*** Records Section Begins ***

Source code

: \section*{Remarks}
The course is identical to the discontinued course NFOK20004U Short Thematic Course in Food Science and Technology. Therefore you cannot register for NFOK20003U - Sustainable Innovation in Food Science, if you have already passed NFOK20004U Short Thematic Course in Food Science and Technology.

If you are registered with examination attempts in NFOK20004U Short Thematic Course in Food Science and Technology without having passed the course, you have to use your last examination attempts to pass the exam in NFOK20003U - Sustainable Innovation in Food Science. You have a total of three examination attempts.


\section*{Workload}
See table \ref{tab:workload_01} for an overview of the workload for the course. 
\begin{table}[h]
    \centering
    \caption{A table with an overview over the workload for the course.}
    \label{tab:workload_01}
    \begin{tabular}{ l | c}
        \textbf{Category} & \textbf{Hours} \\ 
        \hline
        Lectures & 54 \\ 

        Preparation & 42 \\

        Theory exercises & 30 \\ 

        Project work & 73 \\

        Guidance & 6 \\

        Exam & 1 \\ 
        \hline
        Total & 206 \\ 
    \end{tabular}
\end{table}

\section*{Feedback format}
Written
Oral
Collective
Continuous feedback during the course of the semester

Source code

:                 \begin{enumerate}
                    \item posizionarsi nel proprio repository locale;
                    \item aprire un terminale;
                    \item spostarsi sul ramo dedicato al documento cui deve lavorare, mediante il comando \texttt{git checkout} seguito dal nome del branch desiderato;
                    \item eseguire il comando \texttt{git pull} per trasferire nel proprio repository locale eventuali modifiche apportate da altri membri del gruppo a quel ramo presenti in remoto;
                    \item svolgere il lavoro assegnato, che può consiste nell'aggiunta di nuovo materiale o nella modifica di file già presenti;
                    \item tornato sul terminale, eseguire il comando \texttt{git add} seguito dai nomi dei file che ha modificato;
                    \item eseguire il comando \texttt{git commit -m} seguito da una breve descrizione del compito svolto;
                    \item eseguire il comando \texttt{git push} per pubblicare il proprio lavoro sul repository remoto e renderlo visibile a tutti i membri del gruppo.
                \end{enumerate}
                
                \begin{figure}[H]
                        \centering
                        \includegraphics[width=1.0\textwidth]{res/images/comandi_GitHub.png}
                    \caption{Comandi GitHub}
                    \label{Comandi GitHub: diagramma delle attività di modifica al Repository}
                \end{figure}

*** Records Section Ends ***

§ **Exercise requirements**
Your task is to extract all of the records exactly.

§ **Solution to this problem**
Source code

: \section*{Remarks}
The course is identical to the discontinued course NFOK20004U Short Thematic Course in Food Science and Technology. Therefore you cannot register for NFOK20003U - Sustainable Innovation in Food Science, if you have already passed NFOK20004U Short Thematic Course in Food Science and Technology.

If you are registered with examination attempts in NFOK20004U Short Thematic Course in Food Science and Technology without having passed the course, you have to use your last examination attempts to pass the exam in NFOK20003U - Sustainable Innovation in Food Science. You have a total of three examination attempts.


\section*{Workload}
See table \ref{tab:workload_01} for an overview of the workload for the course. 
\begin{table}[h]
    \centering
    \caption{A table with an overview over the workload for the course.}
    \label{tab:workload_01}
    \begin{tabular}{ l | c}
        \textbf{Category} & \textbf{Hours} \\ 
        \hline
        Lectures & 54 \\ 

        Preparation & 42 \\

        Theory exercises & 30 \\ 

        Project work & 73 \\

        Guidance & 6 \\

        Exam & 1 \\ 
        \hline
        Total & 206 \\ 
    \end{tabular}
\end{table}

\section*{Feedback format}
Written
Oral
Collective
Continuous feedback during the course of the semester

Source code

:                 \begin{enumerate}
                    \item posizionarsi nel proprio repository locale;
                    \item aprire un terminale;
                    \item spostarsi sul ramo dedicato al documento cui deve lavorare, mediante il comando \texttt{git checkout} seguito dal nome del branch desiderato;
                    \item eseguire il comando \texttt{git pull} per trasferire nel proprio repository locale eventuali modifiche apportate da altri membri del gruppo a quel ramo presenti in remoto;
                    \item svolgere il lavoro assegnato, che può consiste nell'aggiunta di nuovo materiale o nella modifica di file già presenti;
                    \item tornato sul terminale, eseguire il comando \texttt{git add} seguito dai nomi dei file che ha modificato;
                    \item eseguire il comando \texttt{git commit -m} seguito da una breve descrizione del compito svolto;
                    \item eseguire il comando \texttt{git push} per pubblicare il proprio lavoro sul repository remoto e renderlo visibile a tutti i membri del gruppo.
                \end{enumerate}
                
                \begin{figure}[H]
                        \centering
                        \includegraphics[width=1.0\textwidth]{res/images/comandi_GitHub.png}
                    \caption{Comandi GitHub}
                    \label{Comandi GitHub: diagramma delle attività di modifica al Repository}
                \end{figure}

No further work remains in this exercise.